PiS najchętniej widziałoby ludowców w jednej koalicji z partią Razem, Wiosną i SLD, bo wówczas znacznie łatwiej będzie odbić wyborców z prowincji. Progresywne propozycje Roberta Biedronia czy komunizujące pomysły Razem to dla konserwatywnego wiejskiego elektoratu taki kosmos, że wspólna lista opozycji, albo przynajmniej wepchnięcie ludowców w jakąś formę koalicji z partiami lewicy, byłoby dla PiS najwygodniejsze, nawet mimo ryzyka związanego z tym, że jeden antypisowski blok może być większym zagrożeniem dla PiS niż opozycja rozproszona. Ale to właśnie na wsi jest jedyny elektorat, który się waha czy głosować na rządzących czy na opozycję. Przepływy elektoratu dziś możliwe są po tej stronie wyłącznie między PSL i PiS.
Również dla Platformy samodzielny start PSL byłby kłopotliwy. Oznacza on bowiem, że PO przesuwa się w lewą stronę i traci szansę na przyciągnięcie umiarkowanego elektoratu z centrum, któremu daleko zarówno do radykalizmu PiS, jak i do coraz częściej popieranych przez Platformę parad równości.
Stąd coraz wymyślniejsze techniki nacisku na Kosiniaka Kamysza. Pierwszym sprawdzonym narzędziem jest wróżenie klęski ludowców w przypadku samodzielnego startu. Wraca oto kasandryczne wieszczenie, że sondaże są niełaskawe i tym razem PSL idąc samodzielnie na pewno nie przekroczy pięcioprocentowego progu wyborczego. Co ciekawe suflują to nie tylko politycy z prawicy i opozycji, ale też zaangażowani komentatorzy wspierający którąś z tych stron.

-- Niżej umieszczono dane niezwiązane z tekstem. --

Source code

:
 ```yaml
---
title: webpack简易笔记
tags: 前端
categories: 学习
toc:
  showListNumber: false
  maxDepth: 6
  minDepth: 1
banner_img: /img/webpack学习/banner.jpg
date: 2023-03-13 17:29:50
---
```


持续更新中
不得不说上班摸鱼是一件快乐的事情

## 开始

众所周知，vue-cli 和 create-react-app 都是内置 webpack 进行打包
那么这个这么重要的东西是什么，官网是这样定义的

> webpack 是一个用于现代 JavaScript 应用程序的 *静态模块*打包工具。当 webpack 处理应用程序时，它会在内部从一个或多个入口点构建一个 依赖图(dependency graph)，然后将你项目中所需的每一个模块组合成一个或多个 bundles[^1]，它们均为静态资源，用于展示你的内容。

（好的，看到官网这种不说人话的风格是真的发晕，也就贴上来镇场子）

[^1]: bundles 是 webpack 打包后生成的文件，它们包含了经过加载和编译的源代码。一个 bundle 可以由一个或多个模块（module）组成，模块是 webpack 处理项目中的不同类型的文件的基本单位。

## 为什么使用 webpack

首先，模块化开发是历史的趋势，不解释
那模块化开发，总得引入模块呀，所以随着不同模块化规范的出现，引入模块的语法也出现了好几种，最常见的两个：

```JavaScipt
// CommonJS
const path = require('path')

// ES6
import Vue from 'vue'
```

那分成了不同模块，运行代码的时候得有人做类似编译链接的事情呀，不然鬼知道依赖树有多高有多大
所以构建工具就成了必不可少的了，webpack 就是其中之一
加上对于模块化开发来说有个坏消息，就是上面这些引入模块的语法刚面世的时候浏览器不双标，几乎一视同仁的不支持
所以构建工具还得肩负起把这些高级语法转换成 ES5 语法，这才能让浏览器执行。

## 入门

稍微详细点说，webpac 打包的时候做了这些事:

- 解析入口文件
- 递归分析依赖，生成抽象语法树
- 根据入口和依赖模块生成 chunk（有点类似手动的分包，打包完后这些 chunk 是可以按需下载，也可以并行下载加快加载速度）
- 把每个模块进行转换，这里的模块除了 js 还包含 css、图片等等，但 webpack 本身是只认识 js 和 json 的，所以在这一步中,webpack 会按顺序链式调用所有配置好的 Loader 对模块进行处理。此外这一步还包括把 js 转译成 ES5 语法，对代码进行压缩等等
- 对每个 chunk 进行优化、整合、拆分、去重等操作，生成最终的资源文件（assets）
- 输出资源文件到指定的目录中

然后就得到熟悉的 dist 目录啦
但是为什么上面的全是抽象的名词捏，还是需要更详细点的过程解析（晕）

Do tego doszło przekonywanie, że głos na PSL będzie głosem zmarnowanym, a każdy zmarnowany głos pójdzie na zwycięzcę, czyli na PiS. Co ciekawe to straszenie ma zadziałać zarówno w interesie Koalicji Obywatelskiej jak i Zjednoczonej Prawicy. No bo skoro nie chcesz by rządził PiS, głosuj na Koalicję a nie marnuj głosu na PSL. Ale jeśli jesteś bardziej konserwatywny i nie chcesz profanacji na paradach równości, to nie zawracaj sobie głowy wybieraniem PSL, skoro ta partia nie wejdzie, tylko od razu głosuj na PiS.